Bob and Nick got busy, and it was Bob who worked the hardest. Taking off his coat and folding it neatly, he threw himself against the task with that same thorough intensity that always numbed Nick. He’d pause to take a sip of the coffee now and then, but mainly he just plunged ahead.

He’d make a good cop, thought Nick, who had never been outworked before.

It was in the last box and it was Bob who found them: the first thousand or so subscription forms to
Accuracy Shooting
, now yellowed with age. Many were simply letters that had had checks enclosed and still bore the imprint of a paper clip or the punctures of a staple; some were index cards or postcards. Only a few were forms. It was a box of old memories crumbling into dust. Hard to look at it and think that something so utterly banal—a box of forgotten letters and forms—might hold a key to
something so monstrous as the shooting of Archbishop Roberto Lopez in New Orleans.

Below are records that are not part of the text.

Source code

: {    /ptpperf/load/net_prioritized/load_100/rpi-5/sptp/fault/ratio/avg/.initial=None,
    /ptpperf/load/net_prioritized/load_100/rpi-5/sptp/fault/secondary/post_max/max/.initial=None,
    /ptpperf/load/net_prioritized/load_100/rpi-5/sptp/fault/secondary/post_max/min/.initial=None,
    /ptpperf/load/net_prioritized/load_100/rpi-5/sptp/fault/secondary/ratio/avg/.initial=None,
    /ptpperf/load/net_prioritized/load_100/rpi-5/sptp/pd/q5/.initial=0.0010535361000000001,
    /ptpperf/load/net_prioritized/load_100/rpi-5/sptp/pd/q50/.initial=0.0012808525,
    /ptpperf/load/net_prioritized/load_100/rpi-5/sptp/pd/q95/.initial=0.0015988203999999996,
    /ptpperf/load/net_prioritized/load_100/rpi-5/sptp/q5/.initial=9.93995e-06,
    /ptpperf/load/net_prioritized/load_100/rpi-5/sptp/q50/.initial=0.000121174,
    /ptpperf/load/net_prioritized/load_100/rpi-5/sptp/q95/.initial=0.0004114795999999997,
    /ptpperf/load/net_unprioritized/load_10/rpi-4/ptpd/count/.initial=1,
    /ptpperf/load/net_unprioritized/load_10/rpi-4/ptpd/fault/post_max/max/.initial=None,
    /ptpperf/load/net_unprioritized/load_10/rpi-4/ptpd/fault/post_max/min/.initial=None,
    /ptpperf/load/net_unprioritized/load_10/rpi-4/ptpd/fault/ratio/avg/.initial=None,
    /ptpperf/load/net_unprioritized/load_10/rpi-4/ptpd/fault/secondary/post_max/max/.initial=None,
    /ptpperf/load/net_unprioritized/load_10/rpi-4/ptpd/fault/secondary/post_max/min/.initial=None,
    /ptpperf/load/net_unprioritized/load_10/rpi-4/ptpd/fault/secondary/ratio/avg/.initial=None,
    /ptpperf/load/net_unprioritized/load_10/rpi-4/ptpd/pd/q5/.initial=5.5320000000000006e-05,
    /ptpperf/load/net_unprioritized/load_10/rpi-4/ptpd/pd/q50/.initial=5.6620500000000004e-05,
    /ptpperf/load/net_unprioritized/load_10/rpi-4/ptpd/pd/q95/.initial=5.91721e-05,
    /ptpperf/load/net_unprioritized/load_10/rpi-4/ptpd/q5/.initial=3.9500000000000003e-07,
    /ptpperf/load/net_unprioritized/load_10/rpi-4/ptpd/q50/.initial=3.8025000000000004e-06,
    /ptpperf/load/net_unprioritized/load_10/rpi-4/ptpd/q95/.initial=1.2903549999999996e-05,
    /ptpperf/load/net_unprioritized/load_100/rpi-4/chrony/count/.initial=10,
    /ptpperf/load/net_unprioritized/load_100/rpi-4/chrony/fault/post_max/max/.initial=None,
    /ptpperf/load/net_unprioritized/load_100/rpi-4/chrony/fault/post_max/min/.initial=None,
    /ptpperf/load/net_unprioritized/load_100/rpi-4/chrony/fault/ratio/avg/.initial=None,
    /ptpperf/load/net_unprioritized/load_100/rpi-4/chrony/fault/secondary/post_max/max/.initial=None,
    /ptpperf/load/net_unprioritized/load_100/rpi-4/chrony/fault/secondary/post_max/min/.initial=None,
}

“I’ll be,” said Porter. “That takes me back awhile. I’d forgotten all about those. Didn’t even know I still had them.”

“Sir,” said Nick, “what we’d like to do is write you out a receipt for this material, then return it to you when we’ve completed our investigation.”

“Oh, I don’t know. If I’d have found them, I might have thrown them out myself. Why don’t you just take the damned things and if you lose them, so much the better.”

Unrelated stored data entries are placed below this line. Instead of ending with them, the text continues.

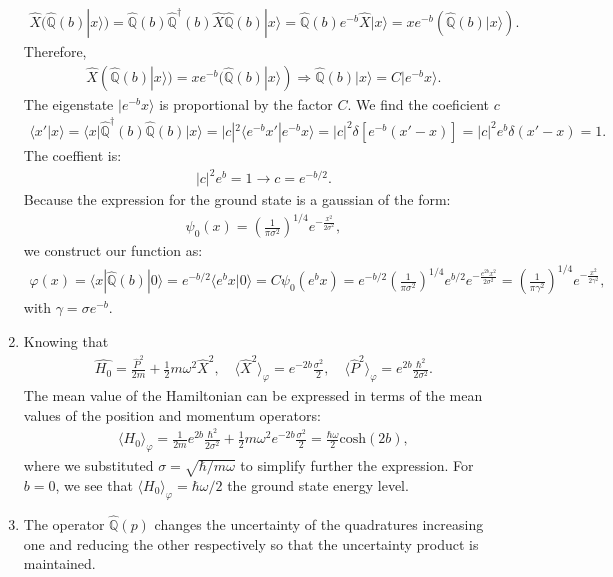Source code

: \documentclass[letterpaper,11pt,twoside]{article}
\newcommand{\ket}[1]{|#1\rangle}
\newcommand{\braket}[1]{\langle#1\rangle}
\begin{document}
\begin{enumerate}[itemsep=0pt,topsep=0pt,label=\alph*)]
  \begin{align*}
    \hat{X}(\hat{\mathbb{Q}}(b)\ket{x})=\hat{\mathbb{Q}}(b)\hat{\mathbb{Q}}^\dagger(b)\hat{X}\hat{\mathbb{Q}}(b)\ket{x}=\hat{\mathbb{Q}}(b)e^{-b}\hat{X}\ket{x}=xe^{-b}(\hat{\mathbb{Q}}(b)\ket{x}).
  \end{align*}
  Therefore, 
  \begin{align*}
    \hat{X}(\hat{\mathbb{Q}}(b)\ket{x})=xe^{-b}(\hat{\mathbb{Q}}(b)\ket{x})\Longrightarrow\hat{\mathbb{Q}}(b)\ket{x}=C\ket{e^{-b}x}.
  \end{align*}
  The eigenstate $\ket{e^{-b}x}$ is proportional by the factor $C$. We find the coeficient $c$
  \begin{align*}
    \braket{x'|x}=\braket{x|\hat{\mathbb{Q}}^\dagger(b)\hat{\mathbb{Q}}(b)|x}=|c|^2\braket{e^{-b}x'|e^{-b}x}=|c|^2\delta[e^{-b}(x'-x)]=|c|^2e^b\delta(x'-x)=1.
  \end{align*}
  The coeffient is:
  \begin{align*}
    |c|^2e^b=1\longrightarrow c=e^{-b/2}.
  \end{align*}
  Because the expression for the ground state is a gaussian of the form:
  \begin{align*}
    \psi_0(x)=\left(\frac{1}{\pi\sigma^2}\right)^{1/4}e^{-\frac{x^2}{2\sigma^2}},
  \end{align*}
  we construct our function as:
  \begin{align*}
    \varphi(x)=\braket{x|\hat{\mathbb{Q}}(b)|0}=e^{-b/2}\braket{e^bx|0}=C\psi_0(e^bx)=e^{-b/2}\left(\frac{1}{\pi\sigma^2}\right)^{1/4}e^{b/2}e^{-\frac{e^{2b}x^2}{2\sigma^2}}=\left(\frac{1}{\pi\gamma^2}\right)^{1/4}e^{-\frac{x^2}{2\gamma^2}},
  \end{align*}
  with $\gamma=\sigma e^{-b}$.
  \item Knowing that 
  \begin{align*}
    \hat{H_0}=\frac{\hat{P}^2}{2m}+\frac{1}{2}m\omega^2\hat{X}^2,\quad \braket{\hat{X}^2}_\varphi=e^{-2b}\frac{\sigma^2}{2},\quad \braket{\hat{P}^2}_\varphi=e^{2b}\frac{\hbar^2}{2\sigma^2}.
  \end{align*}
  The mean value of the Hamiltonian can be expressed in terms of the mean values of the position and momentum operators:
  \begin{align*}
    \braket{H_0}_\varphi=\frac{1}{2m}e^{2b}\frac{\hbar^2}{2\sigma^2}+\frac{1}{2}m\omega^2e^{-2b}\frac{\sigma^2}{2}=\frac{\hbar\omega}{2}\text{cosh}(2b),
  \end{align*}
  where we substituted $\sigma=\sqrt{\hbar/m\omega}$ to simplify further the expression. For $b=0$, we see that $\braket{H_0}_\varphi=\hbar\omega/2$ the ground state energy level.
  \item The operator $\hat{\mathbb{Q}}(p)$ changes the uncertainty of the quadratures increasing one and reducing the other respectively so that the uncertainty product is maintained.
\end{enumerate}
\end{document}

“Yes, sir, but I’d be happy to write out the receipt.”

“No, you just go on and go. I’ve got work to do.”

The next day, Shreck drove alone down through Virginia and into North Carolina, following complicated directions. There, in the shadows of the Blue Ridge Mountains, just over the state line, he turned down a private road for perhaps a mile until he came to an electronic gate. He got out of the car and pressed the buzzer on an intercom system.

“Yes?” came the voice.

“My name is Shreck,” he said.

“All right,” came the voice.

The door slid open, and Shreck got in and drove for another two hundred yards. Sitting in the shadow of a six-hundred-foot hill was a handsome ranch house, rambling, bright, and open. Shreck had always lived in apartments, almost monastically: but he had a moment of awe when he saw the spread—it was beautiful, and if he ever had a place, this is the sort of place he’d have. Whoever this guy was, he had money. He parked and got out. A cement ramp led up to double doors. The house had no steps.

Shreck walked up the ramp, found the door open.

“I’m in the shop,” came the call over the loudspeaker.

Shreck walked through the house, through its wide doors, past the sun deck. Out back he could see the rifle range, the white targets lodged against the base of the hill.

At last he reached the rear of the house, and stepped through another wide door. A man who looked ten years older than he was sat curled in a wheelchair and was very carefully turning a single brass shell in his hand as he worked it with some kind of metalworking tool, a keylike handle that embraced a brass cartridge case locked in a vise.

“Hello, Colonel Shreck.”

“Hello, Mr. Scott.”

Lon Scott wore his gray hair short and neat above the long face and aquiline profile of a blue blood. His eyes were dark and ropes of veins showed along the muscled ridges of his forearms and hands. But his body was horribly twisted, the spine bent like a bow, his dead legs awkwardly spindled beneath him. He couldn’t exercise his body, so it had acquired a packing of fat, and his stomach bulged under his belt. Once beautiful, he was now grotesque.

Shreck tried to let nothing show on his face, but he knew a trace of horror had crept into his eyes; and he knew Scott noticed.

“Not very pretty, is it? That’s what a bullet in the spine can do to a healthy growing boy, Colonel. Turn him into a geranium.”

“I’m sorry, sir. I just—”

“Don’t worry. I can handle it. Now, my friend Hugh Meachum said you had some bad news for me. Let’s have it, Colonel. You don’t look like the sort of man who pulls his punches.”

“Yes, sir,” said Shreck. “It’s a loose end. A detail that
won’t go away. New Orleans. The man we were using as our asset.”

“The Marine?”

“Yes. He was supposed to be dealt with; by some freak he survived a point-blank chest shot. Must have missed his heart by a hair. And now he’s back, teamed up with an FBI agent.”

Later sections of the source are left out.